• _Brief_:
What is needed here is every line of the records that includes "openafsfoundation".

• _Provided data_:

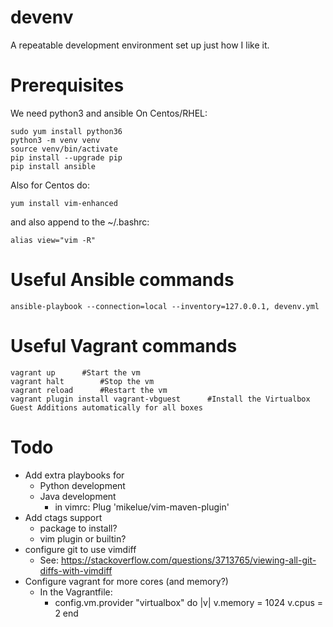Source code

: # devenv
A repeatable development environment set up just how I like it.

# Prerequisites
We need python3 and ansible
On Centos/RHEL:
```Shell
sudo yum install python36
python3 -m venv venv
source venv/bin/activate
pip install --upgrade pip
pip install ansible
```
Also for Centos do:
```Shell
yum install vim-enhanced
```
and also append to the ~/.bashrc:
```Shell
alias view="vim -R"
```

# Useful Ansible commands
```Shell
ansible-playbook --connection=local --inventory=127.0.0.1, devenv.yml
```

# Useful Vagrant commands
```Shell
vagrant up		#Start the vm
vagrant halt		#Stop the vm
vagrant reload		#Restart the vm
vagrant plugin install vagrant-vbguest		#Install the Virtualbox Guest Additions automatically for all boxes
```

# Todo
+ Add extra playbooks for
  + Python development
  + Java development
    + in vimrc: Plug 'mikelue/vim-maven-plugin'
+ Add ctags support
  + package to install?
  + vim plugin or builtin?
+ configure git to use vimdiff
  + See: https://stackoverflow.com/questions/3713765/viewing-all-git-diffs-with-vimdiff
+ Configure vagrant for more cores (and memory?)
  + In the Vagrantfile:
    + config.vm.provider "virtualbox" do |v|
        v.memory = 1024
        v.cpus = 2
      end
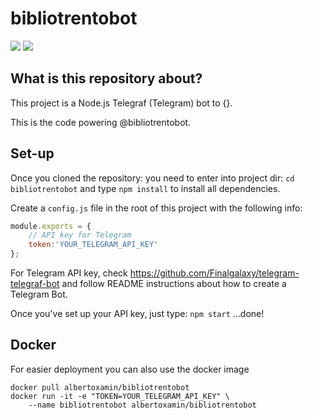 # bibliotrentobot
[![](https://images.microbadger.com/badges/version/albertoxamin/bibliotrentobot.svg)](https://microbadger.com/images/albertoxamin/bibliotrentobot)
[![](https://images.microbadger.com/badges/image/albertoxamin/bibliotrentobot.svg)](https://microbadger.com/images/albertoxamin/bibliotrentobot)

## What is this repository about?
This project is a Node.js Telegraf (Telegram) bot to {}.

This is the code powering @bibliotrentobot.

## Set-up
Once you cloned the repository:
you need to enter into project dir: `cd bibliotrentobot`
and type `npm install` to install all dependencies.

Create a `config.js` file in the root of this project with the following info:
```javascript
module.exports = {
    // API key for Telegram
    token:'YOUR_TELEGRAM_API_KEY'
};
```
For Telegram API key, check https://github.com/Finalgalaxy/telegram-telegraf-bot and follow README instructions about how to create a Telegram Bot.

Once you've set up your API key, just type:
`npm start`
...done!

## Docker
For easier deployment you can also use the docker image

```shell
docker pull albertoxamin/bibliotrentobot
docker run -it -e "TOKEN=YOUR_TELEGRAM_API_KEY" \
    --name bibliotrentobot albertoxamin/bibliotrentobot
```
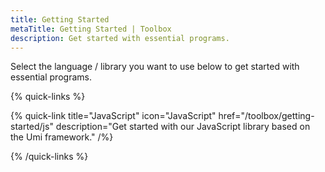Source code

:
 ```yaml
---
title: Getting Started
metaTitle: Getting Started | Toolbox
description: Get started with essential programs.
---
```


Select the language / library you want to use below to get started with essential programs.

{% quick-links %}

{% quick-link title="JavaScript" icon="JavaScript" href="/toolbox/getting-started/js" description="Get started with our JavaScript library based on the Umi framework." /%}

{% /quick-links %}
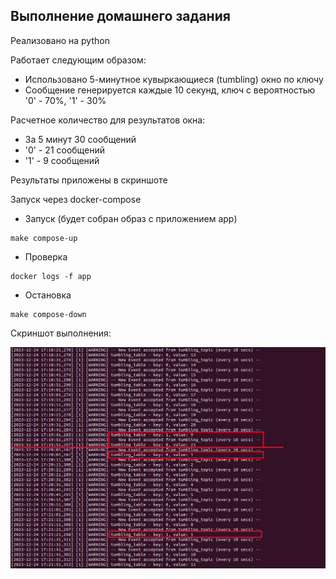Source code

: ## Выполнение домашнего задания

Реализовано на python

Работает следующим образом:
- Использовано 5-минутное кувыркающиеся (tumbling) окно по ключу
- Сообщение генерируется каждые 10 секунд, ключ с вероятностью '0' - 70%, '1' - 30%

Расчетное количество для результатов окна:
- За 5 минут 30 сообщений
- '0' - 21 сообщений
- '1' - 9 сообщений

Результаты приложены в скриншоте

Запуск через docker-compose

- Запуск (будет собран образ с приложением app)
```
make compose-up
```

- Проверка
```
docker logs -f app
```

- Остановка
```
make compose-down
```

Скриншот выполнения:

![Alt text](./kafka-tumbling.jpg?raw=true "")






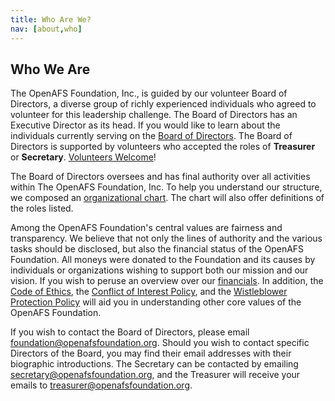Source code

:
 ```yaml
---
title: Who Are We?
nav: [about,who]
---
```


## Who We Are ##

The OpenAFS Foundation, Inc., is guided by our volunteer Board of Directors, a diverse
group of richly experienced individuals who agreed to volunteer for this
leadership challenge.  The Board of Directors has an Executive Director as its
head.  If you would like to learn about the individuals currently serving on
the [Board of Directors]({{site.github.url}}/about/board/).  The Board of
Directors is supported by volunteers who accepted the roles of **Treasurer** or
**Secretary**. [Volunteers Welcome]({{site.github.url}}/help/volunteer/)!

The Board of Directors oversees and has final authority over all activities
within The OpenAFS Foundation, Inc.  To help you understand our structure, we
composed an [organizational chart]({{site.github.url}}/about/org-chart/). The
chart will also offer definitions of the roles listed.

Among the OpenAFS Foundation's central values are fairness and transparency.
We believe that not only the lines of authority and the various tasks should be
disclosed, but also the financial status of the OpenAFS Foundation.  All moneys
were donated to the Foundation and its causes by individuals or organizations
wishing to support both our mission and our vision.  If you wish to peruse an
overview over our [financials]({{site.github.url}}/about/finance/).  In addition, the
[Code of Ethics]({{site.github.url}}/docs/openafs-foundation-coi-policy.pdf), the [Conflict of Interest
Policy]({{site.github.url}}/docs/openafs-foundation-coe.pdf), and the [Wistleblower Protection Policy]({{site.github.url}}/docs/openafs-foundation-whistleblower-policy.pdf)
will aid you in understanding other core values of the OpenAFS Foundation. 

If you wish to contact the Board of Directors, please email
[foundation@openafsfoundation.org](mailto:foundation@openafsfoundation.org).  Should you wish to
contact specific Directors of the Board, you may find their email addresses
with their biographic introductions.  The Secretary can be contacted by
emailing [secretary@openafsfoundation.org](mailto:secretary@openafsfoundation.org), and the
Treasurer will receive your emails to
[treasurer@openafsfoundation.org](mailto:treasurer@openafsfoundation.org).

• _Answer for the task_:
[foundation@openafsfoundation.org](mailto:foundation@openafsfoundation.org).  Should you wish to
emailing [secretary@openafsfoundation.org](mailto:secretary@openafsfoundation.org), and the
[treasurer@openafsfoundation.org](mailto:treasurer@openafsfoundation.org).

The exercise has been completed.